Nature Medicine volume 14pages 773–777 (2008)Cite this article

Abstract

The coupling of hemoglobin sensing of physiological oxygen gradients to stimulation of nitric oxide (NO) bioactivity is an established principle of hypoxic blood flow. One mechanism proposed to explain this oxygen-sensing–NO bioactivity linkage postulates an essential role for the conserved Cys93 residue of the hemoglobin β-chain (βCys93) and, specifically, for S-nitrosation of βCys93 to form S-nitrosohemoglobin (SNO-Hb)1. The SNO-Hb hypothesis, which conceptually links hemoglobin and NO biology, has been debated intensely in recent years2,3. This debate has precluded a consensus on physiological mechanisms and on assessment of the potential role of SNO-Hb in pathology.
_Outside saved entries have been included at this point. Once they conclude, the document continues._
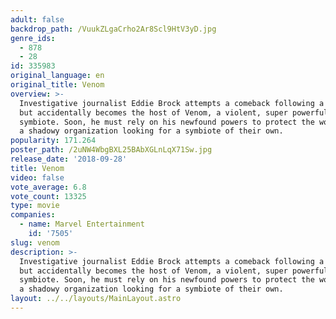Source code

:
 ```yaml
---
adult: false
backdrop_path: /VuukZLgaCrho2Ar8Scl9HtV3yD.jpg
genre_ids:
  - 878
  - 28
id: 335983
original_language: en
original_title: Venom
overview: >-
  Investigative journalist Eddie Brock attempts a comeback following a scandal,
  but accidentally becomes the host of Venom, a violent, super powerful alien
  symbiote. Soon, he must rely on his newfound powers to protect the world from
  a shadowy organization looking for a symbiote of their own.
popularity: 171.264
poster_path: /2uNW4WbgBXL25BAbXGLnLqX71Sw.jpg
release_date: '2018-09-28'
title: Venom
video: false
vote_average: 6.8
vote_count: 13325
type: movie
companies:
  - name: Marvel Entertainment
    id: '7505'
slug: venom
description: >-
  Investigative journalist Eddie Brock attempts a comeback following a scandal,
  but accidentally becomes the host of Venom, a violent, super powerful alien
  symbiote. Soon, he must rely on his newfound powers to protect the world from
  a shadowy organization looking for a symbiote of their own.
layout: ../../layouts/MainLayout.astro
---
```


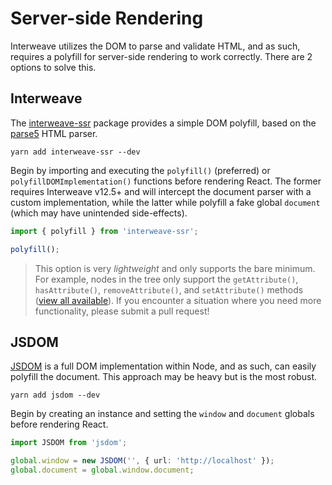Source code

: # Server-side Rendering

Interweave utilizes the DOM to parse and validate HTML, and as such, requires a polyfill for
server-side rendering to work correctly. There are 2 options to solve this.

## Interweave

The [interweave-ssr](https://www.npmjs.com/package/interweave-ssr) package provides a simple DOM
polyfill, based on the [parse5](https://www.npmjs.com/package/parse5) HTML parser.

```
yarn add interweave-ssr --dev
```

Begin by importing and executing the `polyfill()` (preferred) or `polyfillDOMImplementation()`
functions before rendering React. The former requires Interweave v12.5+ and will intercept the
document parser with a custom implementation, while the latter while polyfill a fake global
`document` (which may have unintended side-effects).

```ts
import { polyfill } from 'interweave-ssr';

polyfill();
```

> This option is very _lightweight_ and only supports the bare minimum. For example, nodes in the
> tree only support the `getAttribute()`, `hasAttribute()`, `removeAttribute()`, and
> `setAttribute()` methods
> ([view all available](https://github.com/milesj/interweave/blob/master/packages/ssr/src/index.ts#L59)).
> If you encounter a situation where you need more functionality, please submit a pull request!

## JSDOM

[JSDOM](https://github.com/tmpvar/jsdom) is a full DOM implementation within Node, and as such, can
easily polyfill the document. This approach may be heavy but is the most robust.

```
yarn add jsdom --dev
```

Begin by creating an instance and setting the `window` and `document` globals before rendering
React.

```ts
import JSDOM from 'jsdom';

global.window = new JSDOM('', { url: 'http://localhost' });
global.document = global.window.document;
```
Here we describe new mouse models that exclusively express either human wild-type hemoglobin or human hemoglobin in which the βCys93 residue is replaced with alanine to assess the role of SNO-Hb in red blood cell–mediated hypoxic vasodilation. Substitution of this residue, precluding hemoglobin S-nitrosation, did not change total red blood cell S-nitrosothiol abundance but did shift S-nitrosothiol distribution to lower molecular weight species, consistent with the loss of SNO-Hb. Loss of βCys93 resulted in no deficits in systemic or pulmonary hemodynamics under basal conditions and, notably, did not affect isolated red blood cell–dependent hypoxic vasodilation. These results demonstrate that SNO-Hb is not essential for the physiologic coupling of erythrocyte deoxygenation with increased NO bioactivity in vivo.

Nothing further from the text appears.